[[ Exercise inputs, beginning ]]

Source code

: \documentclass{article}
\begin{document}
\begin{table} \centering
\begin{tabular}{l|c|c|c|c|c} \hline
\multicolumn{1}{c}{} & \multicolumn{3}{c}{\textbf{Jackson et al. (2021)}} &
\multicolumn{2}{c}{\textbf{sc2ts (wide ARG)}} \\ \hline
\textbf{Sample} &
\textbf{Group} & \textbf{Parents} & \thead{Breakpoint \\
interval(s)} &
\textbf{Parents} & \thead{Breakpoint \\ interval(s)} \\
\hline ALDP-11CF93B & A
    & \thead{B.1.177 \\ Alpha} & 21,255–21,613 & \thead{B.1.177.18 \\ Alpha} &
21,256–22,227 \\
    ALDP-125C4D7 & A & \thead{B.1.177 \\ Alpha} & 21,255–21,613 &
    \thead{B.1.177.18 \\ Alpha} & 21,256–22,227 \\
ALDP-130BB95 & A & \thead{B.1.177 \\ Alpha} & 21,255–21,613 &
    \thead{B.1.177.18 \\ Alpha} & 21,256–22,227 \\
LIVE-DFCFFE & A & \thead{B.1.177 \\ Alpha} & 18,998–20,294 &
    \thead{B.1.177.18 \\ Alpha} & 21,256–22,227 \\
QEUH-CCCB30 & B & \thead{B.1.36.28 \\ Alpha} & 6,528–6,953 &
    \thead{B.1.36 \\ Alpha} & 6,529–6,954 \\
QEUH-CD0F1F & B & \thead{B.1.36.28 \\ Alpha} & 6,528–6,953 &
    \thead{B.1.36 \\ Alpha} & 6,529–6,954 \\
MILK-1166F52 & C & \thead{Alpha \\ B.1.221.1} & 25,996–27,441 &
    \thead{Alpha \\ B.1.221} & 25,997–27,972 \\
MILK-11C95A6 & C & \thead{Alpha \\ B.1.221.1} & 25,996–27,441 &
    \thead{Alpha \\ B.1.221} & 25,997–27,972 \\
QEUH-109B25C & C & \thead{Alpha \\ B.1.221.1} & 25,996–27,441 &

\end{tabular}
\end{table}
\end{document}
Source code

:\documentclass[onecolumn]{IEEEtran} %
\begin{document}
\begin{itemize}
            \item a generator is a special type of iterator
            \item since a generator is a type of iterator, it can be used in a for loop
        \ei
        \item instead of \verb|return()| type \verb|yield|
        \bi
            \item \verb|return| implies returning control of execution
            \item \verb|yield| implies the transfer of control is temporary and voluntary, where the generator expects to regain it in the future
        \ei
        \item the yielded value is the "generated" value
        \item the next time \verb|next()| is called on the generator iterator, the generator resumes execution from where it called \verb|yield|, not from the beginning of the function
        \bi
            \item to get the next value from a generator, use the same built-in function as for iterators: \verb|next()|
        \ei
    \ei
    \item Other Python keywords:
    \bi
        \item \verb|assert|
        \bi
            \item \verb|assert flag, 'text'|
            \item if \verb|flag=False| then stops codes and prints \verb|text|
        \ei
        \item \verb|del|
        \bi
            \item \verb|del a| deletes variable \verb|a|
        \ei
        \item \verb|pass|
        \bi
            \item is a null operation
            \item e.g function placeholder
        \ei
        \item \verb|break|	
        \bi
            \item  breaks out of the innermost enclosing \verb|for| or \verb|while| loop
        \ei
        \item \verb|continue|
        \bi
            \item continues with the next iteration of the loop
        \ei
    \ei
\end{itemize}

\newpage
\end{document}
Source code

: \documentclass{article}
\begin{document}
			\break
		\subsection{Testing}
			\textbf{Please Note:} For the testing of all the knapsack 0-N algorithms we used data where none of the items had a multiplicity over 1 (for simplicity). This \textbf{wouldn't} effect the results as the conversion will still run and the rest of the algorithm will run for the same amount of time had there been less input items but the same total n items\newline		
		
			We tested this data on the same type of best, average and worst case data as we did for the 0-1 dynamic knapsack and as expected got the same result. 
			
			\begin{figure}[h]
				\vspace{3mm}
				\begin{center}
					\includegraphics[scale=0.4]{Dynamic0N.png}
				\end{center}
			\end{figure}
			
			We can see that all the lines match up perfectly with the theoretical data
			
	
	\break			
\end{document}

[[ Exercise inputs, end ]]

# Activity
Your answer should consist only of the lines above between the line holding "or \verb|while| loop" and the line holding "total n items\newline", inclusive, each transcribed exactly.

# Exercise solution
            \item  breaks out of the innermost enclosing \verb|for| or \verb|while| loop
        \ei
        \item \verb|continue|
        \bi
            \item continues with the next iteration of the loop
        \ei
    \ei
\end{itemize}

\newpage
\end{document}
Source code

: \documentclass{article}
\begin{document}
			\break
		\subsection{Testing}
			\textbf{Please Note:} For the testing of all the knapsack 0-N algorithms we used data where none of the items had a multiplicity over 1 (for simplicity). This \textbf{wouldn't} effect the results as the conversion will still run and the rest of the algorithm will run for the same amount of time had there been less input items but the same total n items\newline		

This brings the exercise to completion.